◆ **WHAT YOU HAVE TO DO**: Give the number of lines in the following entries that contain the word "caption", with nothing added.

*** Opening RECORDS TO USE ***

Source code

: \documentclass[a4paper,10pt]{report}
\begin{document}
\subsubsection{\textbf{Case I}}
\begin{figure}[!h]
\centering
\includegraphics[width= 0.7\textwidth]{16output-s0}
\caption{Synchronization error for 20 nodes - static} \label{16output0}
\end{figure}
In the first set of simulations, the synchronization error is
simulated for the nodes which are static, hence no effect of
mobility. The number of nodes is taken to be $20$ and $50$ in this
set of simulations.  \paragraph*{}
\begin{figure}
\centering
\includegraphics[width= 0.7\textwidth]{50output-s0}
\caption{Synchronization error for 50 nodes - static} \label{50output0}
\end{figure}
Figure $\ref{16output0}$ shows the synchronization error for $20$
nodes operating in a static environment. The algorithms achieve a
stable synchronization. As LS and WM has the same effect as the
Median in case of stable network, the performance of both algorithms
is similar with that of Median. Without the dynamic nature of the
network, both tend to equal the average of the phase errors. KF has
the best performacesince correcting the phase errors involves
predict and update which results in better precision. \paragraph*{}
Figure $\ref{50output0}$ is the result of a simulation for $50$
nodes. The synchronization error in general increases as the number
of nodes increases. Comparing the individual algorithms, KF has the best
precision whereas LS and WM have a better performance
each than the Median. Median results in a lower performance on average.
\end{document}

*** Closing RECORDS TO USE ***

◆ **EXERCISE ANSWER**: 2